[Start of section]

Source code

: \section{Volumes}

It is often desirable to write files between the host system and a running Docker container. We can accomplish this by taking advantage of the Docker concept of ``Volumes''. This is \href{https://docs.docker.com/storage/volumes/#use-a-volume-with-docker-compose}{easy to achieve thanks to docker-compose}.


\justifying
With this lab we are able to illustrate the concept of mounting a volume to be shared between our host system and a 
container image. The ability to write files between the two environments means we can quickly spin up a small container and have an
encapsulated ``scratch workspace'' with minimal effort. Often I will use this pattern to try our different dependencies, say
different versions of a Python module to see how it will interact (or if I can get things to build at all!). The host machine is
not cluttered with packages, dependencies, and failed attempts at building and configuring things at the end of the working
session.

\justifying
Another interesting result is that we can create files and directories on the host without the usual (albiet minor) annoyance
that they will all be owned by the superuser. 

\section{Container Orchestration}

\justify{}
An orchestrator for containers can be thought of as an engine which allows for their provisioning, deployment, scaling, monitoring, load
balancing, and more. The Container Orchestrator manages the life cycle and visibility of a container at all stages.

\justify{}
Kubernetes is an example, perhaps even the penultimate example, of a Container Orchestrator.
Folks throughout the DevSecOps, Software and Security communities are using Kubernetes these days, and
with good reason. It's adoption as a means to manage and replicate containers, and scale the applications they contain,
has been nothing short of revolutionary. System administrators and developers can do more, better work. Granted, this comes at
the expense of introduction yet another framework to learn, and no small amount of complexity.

[End of section]
[Start of section]

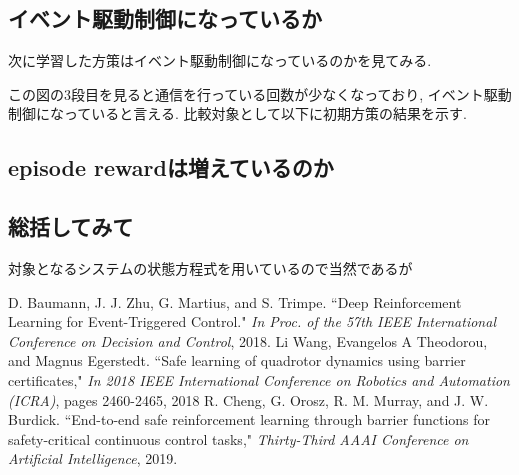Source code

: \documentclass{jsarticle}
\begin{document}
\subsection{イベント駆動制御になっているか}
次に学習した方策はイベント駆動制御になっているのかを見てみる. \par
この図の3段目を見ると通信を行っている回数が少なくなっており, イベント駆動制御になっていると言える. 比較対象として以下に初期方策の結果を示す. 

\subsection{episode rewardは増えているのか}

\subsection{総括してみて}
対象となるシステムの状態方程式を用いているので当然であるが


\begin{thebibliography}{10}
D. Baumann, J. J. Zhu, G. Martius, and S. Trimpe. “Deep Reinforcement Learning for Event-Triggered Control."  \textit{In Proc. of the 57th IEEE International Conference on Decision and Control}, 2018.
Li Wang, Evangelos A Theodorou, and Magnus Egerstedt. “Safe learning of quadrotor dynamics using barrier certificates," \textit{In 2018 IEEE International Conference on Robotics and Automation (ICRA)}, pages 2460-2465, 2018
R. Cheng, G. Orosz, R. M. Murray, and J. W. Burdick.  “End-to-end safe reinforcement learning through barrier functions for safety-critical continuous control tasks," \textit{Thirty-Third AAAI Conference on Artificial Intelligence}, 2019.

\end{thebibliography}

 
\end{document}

[End of section]
[Start of section]

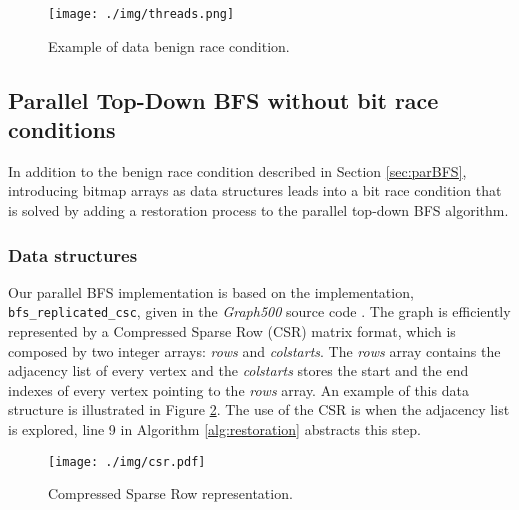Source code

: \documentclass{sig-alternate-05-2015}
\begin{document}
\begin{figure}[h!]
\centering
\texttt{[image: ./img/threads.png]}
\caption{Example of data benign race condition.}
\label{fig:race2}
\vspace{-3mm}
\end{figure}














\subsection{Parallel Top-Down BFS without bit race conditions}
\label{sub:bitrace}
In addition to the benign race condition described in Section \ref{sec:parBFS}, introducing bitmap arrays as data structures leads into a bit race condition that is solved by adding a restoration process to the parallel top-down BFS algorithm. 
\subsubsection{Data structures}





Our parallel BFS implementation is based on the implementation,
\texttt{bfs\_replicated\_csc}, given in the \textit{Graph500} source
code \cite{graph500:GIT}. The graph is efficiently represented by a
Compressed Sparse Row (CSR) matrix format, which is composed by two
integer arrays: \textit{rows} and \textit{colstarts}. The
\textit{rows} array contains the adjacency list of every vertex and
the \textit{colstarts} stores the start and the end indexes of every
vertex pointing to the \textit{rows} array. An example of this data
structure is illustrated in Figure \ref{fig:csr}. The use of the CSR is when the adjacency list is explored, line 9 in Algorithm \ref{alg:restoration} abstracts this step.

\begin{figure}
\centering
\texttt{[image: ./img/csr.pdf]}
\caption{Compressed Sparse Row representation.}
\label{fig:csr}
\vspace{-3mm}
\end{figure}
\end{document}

[End of section]

**Problem description**
Using the listing, collect all lines in which the string "write" is found.

**Response to this task**
It is often desirable to write files between the host system and a running Docker container. We can accomplish this by taking advantage of the Docker concept of ``Volumes''. This is \href{https://docs.docker.com/storage/volumes/#use-a-volume-with-docker-compose}{easy to achieve thanks to docker-compose}.
container image. The ability to write files between the two environments means we can quickly spin up a small container and have an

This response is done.